According to Professor Benzecry, there were three ways in which opera devotees learned about the art. In all three cases, contact with other fans who had already been enjoying the experience was the cornerstone. Most of the passionate opera lovers learn to enjoy opera internally in the first place, when they are responding to parts of the music with emotional reaction,s and afterwards externally, when they start reacting publicly in the appropriate way.
To begin with, individuals start to learn about opera not in a formal way, when they arrive to the opera house and take part in non-musical moments of the performance, such as talking to others, standing in lines for tickets and door lines, as well as socializing during intermissions and bus trips to other opera houses. Before a performance starts and during the intervals, opera fans gather in order to talk, share and compare their impressions and experiences of opera.
Secondly, fans get to learn about opera more formally from the music professionals, when they start attending classes, lectures and conferences where they obtain useful information and knowledge about what they should be looking for or expecting in opera, what features of the experience they favor, and how they should act during a performance. And finally, fans learn about appropriate behavior at the opera house from elder passionate fans with greater experience, who pass on opera etiquette, such as advising when it is appropriate to boo, sit quietly in silence or clap.

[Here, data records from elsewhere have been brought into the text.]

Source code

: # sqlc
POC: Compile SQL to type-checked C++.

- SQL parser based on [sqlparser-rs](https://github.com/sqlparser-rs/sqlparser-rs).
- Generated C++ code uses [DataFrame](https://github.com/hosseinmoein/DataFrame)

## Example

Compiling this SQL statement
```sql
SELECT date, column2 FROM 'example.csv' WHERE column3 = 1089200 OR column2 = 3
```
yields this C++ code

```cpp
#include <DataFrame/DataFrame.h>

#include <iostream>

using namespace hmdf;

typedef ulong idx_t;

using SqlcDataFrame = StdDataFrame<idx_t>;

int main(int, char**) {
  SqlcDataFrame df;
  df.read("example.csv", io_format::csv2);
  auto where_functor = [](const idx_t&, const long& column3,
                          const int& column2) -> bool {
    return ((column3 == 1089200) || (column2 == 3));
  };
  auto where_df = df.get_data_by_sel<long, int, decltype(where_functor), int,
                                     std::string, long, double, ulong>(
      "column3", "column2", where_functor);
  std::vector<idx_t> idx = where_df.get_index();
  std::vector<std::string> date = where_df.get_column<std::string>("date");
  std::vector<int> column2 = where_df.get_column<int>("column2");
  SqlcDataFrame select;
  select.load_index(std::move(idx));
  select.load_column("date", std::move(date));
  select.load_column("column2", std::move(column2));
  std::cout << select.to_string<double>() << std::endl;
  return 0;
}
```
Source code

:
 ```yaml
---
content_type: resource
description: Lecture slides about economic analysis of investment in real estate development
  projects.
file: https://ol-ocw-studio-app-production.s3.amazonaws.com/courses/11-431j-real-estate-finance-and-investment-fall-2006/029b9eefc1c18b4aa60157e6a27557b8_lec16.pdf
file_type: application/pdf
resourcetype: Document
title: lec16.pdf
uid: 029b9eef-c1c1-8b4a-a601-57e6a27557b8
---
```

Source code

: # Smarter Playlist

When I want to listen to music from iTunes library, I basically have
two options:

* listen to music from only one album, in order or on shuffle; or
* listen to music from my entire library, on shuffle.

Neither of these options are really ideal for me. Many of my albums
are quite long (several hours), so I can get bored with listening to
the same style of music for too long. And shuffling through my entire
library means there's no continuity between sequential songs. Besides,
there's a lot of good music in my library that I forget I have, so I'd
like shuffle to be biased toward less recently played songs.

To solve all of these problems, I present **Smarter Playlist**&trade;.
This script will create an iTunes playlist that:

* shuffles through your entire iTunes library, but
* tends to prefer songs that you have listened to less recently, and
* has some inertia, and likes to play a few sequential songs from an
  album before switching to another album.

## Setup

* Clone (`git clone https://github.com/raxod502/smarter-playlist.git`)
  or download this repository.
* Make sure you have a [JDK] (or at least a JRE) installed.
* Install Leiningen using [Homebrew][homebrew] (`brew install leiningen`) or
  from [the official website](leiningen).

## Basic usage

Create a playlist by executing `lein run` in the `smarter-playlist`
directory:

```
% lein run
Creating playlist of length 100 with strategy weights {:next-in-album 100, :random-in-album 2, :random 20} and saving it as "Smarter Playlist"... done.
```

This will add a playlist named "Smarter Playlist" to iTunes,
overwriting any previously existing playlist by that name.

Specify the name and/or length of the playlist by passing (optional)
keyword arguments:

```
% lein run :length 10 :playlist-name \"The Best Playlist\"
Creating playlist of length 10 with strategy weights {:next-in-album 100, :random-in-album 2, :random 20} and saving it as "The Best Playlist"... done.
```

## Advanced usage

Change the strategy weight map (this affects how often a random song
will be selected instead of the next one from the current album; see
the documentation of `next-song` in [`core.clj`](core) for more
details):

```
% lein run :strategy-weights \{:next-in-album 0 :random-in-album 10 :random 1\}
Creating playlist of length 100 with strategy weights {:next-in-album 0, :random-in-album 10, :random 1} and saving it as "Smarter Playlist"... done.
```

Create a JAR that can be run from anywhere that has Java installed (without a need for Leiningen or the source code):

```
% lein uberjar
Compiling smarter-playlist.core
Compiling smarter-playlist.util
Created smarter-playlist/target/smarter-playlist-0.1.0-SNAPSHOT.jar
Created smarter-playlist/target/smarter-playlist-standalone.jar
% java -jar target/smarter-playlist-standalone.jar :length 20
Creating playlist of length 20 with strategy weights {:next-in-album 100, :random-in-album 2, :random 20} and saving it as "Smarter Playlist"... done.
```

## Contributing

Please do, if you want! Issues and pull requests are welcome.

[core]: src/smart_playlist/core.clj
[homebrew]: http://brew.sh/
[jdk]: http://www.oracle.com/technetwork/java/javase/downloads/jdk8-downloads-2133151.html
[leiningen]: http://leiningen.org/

The new research shows that passionate opera devotees enjoy opera not because they just liked it somehow from the first time and were moved by it, as might be expected, but rather because they believe that opera is the art that needs to be learned first in order to be appreciated in a proper way.
Professor Benzecry concluded that "fans get hooked when they are still outsiders, before having an active apparatus to interpret the experience, or are thoroughly socialized in what constitutes the enjoyment and how they should decode it.... Learning through interaction happens not at the beginning, as expected, but as the logical continuation that helps to shape the initial attraction."
The new findings are published online in Springer's journal Qualitative Sociology.